8.3047 Neurodynamics (Lecture + Tutorial) (KOGW-MWPM-NIR)Pipa
|V||e||4||8||4||Do 16-18, Fr 12-14||S||2017|
BSc examination field: Neuroinformatics (KOGW-WPM-NI)
MSc: Major subject
MSc major: Neuroinformatics and Robotics
Prerequisites: Lineare Algebra, Analysis I
In this lecture, we will discuss cutting edge science that uses dynamical system, such as networks of neurons to implement computational principles and cognitive functions. We will start with basic concepts of modelling the activity of single neurons. This includes bio-physical models as well as generative models of spiking activity.

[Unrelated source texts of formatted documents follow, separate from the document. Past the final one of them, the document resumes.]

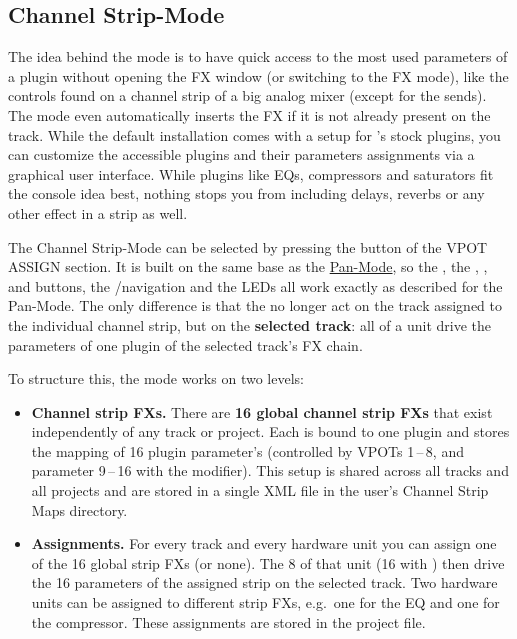 \subsection{Channel Strip-Mode}\label{channelstrip}

The idea behind the mode is to have quick access to the most used
parameters of a plugin without opening the FX window (or switching to
the FX mode), like the controls found on a channel strip of a big
analog mixer (except for the sends). The mode even automatically
inserts the FX if it is not already present on the track. While the
default installation comes with a setup for \reaper's stock plugins,
you can customize the accessible plugins and their parameters
assignments via a graphical user interface. While plugins like EQs,
compressors and saturators fit the console idea best, nothing stops
you from including delays, reverbs or any other effect in a strip as
well.

The Channel Strip-Mode can be selected by pressing the \track button of the
VPOT ASSIGN section. It is built on the same base as the
\hyperref[panmode]{Pan-Mode}, so the \faders, the \select, \mute, \solo
and \rec buttons, the \bankdu/\channeldu navigation and the LEDs all work
exactly as described for the Pan-Mode. The only difference is that the
\vpots no longer act on the track assigned to the individual channel strip,
but on the \textbf{selected track}: all \vpots of a unit drive the
parameters of one plugin of the selected track's FX chain.

To structure this, the mode works on two levels:

\begin{itemize}
\item \textbf{Channel strip FXs.} There are \textbf{16 global channel
  strip FXs} that exist independently of any track or project. Each is
  bound to one plugin and stores the mapping of 16 plugin parameter's
  (controlled by VPOTs 1\,--\,8, and parameter 9\,--\,16 with the \shift
  modifier). This setup is shared across all tracks and all projects and
  are stored in a single XML file in the user's Channel Strip Maps directory.
\item \textbf{Assignments.} For every track and every hardware unit you can
  assign one of the 16 global strip FXs (or none). The 8 \vpots of that unit
  (16 with \shift) then drive the 16 parameters of the assigned strip on the
  selected track. Two hardware units can be assigned to different
  strip FXs, e.g.~one for the EQ and one for the compressor. These assignments
  are stored in the \reaper project file.
\end{itemize}

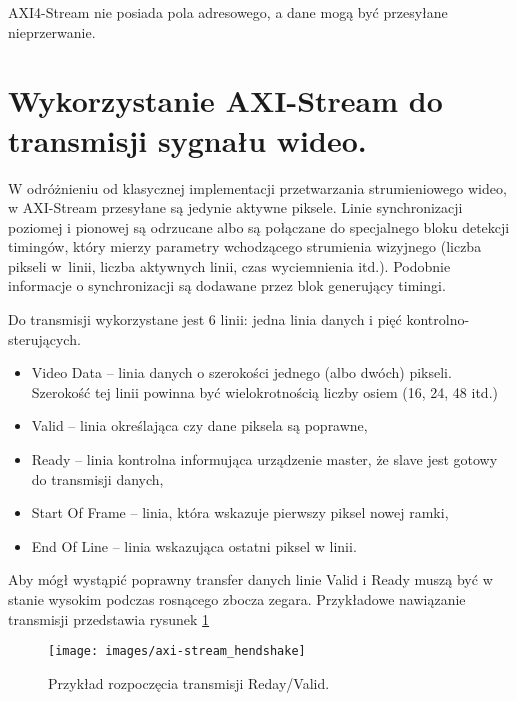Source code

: 
AXI4-Stream nie posiada pola adresowego, a dane mogą być przesyłane nieprzerwanie. 

\section{Wykorzystanie AXI-Stream do transmisji sygnału wideo.} 
W odróżnieniu od klasycznej implementacji przetwarzania strumieniowego wideo, w AXI-Stream przesyłane są jedynie aktywne piksele. %
Linie synchronizacji poziomej i pionowej są odrzucane albo są połączane do specjalnego bloku detekcji timingów, który mierzy parametry wchodzącego strumienia wizyjnego (liczba pikseli w~linii, liczba aktywnych linii, czas wyciemnienia itd.). 
Podobnie informacje o synchronizacji są dodawane przez blok generujący timingi.

Do transmisji wykorzystane jest 6 linii: jedna linia danych i pięć kontrolno-sterujących. 
\begin{itemize}
\item Video Data -- linia danych o szerokości jednego (albo dwóch) pikseli. Szerokość tej linii powinna być wielokrotnością liczby osiem (16, 24, 48 itd.)
\item Valid -- linia określająca czy dane piksela są poprawne,
\item Ready -- linia kontrolna informująca urządzenie master, że slave jest gotowy do transmisji danych, %
\item Start Of Frame -- linia, która wskazuje pierwszy piksel nowej ramki,
\item End Of Line -- linia wskazująca ostatni piksel w linii. %
\end{itemize}
Aby mógł wystąpić poprawny transfer danych linie Valid i Ready muszą być w stanie wysokim podczas rosnącego zbocza zegara. 
Przykładowe nawiązanie transmisji przedstawia rysunek \ref{fig:handshake}

\begin{figure}[h]
    \centering
    \texttt{[image: images/axi-stream\_hendshake]}
    \caption{Przykład rozpoczęcia transmisji Reday/Valid.}
    \label{fig:handshake}
\end{figure}

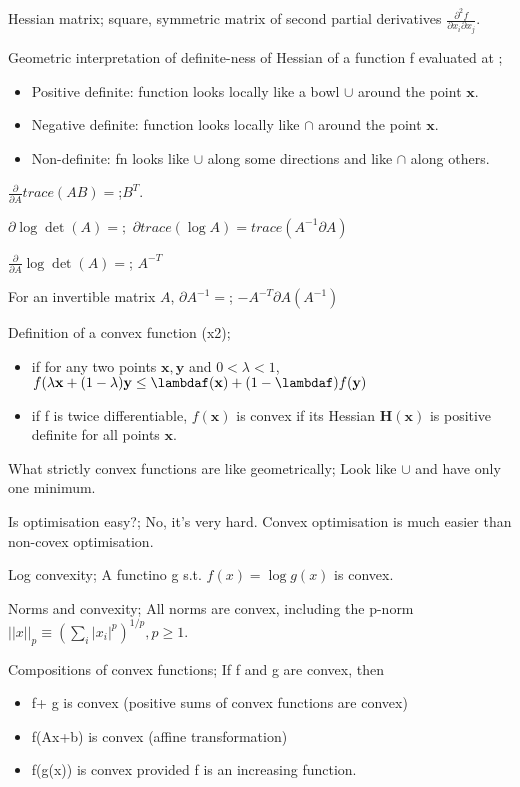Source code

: \documentclass{article}
\begin{document}
Hessian matrix; square, symmetric matrix of second partial derivatives $\frac{\partial^2 f}{\partial x_i \partial x_j}$.

Geometric interpretation of definite-ness of Hessian of a function f evaluated at ; \begin{itemize}
    \item Positive definite: function looks locally like a bowl $\cup$ around the point $\mathbf{x}$.
    \item Negative definite: function looks locally like $\cap$ around the point $\mathbf{x}$.
    \item Non-definite: fn looks like $\cup$ along some directions and like $\cap$ along others.
\end{itemize} 

$\frac{\partial}{\partial A}trace(AB) =$;$B^T$.

$\partial \log \det (A) =;$ $\partial trace(\log A) = trace(A^{-1}\partial A)$

$\frac{\partial}{\partial A}\log\det(A)=$; $A^{-T}$

For an invertible matrix $A$, $\partial A^{-1}=$; $-A^{-T}\partial A (A^{-1})$

Definition of a convex function (x2); \begin{itemize}
    \item if for any two points $\mathbf{x, y}$ and $0<\lambda < 1$, $f(\lambda\mathbf{x}+(1-\lambda)\mathbf{y}\leq \lambdaf(\mathbf{x})+(1-\lambdaf)f(\mathbf{y})$
    \item if f is twice  differentiable, $f(\mathbf{x})$ is convex if its Hessian $\mathbf{H(x)}$ is positive definite for all points $\mathbf{x}$.
\end{itemize}

What strictly convex functions are like geometrically; Look like $\cup$ and have only one minimum.

Is optimisation easy?; No, it's very hard. Convex optimisation is much easier than non-covex optimisation.

Log convexity; A functino g s.t. $f(x)=\log g(x)$ is convex.

Norms and convexity; All norms are convex, including the p-norm $||x||_p \equiv (\sum_i |x_i|^p)^{1/p}, p\geq 1$.

Compositions of convex functions; If f and g are convex, then \begin{itemize}
    \item f+ g is convex (positive sums of convex functions are convex)
    \item f(Ax+b) is convex (affine transformation)
    \item f(g(x)) is convex provided f is an increasing function.
\end{itemize}
\end{document}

We learn essential concepts such as attractors, bifurcations, Poincare maps etc to describe and understand the behaviour of dynamical systems. In the second part we will move to complex dynamical systems such as spiking neuronal networks. We will use these networks to compute information using the concept of Liquid State Machines.To link the knowledge acquired in this course with scientific question every second lecture a 30 min 3W session is offered. The three big W are: why should I learn this / what for can I use it / how can it be important my bachelor and master thesis. The lecture will be supplemented by a seminar (Neurodynamics) on dynamical systems in neuroscience. This course is intended for Bachelor students in their third term and for master students as a compulsory module.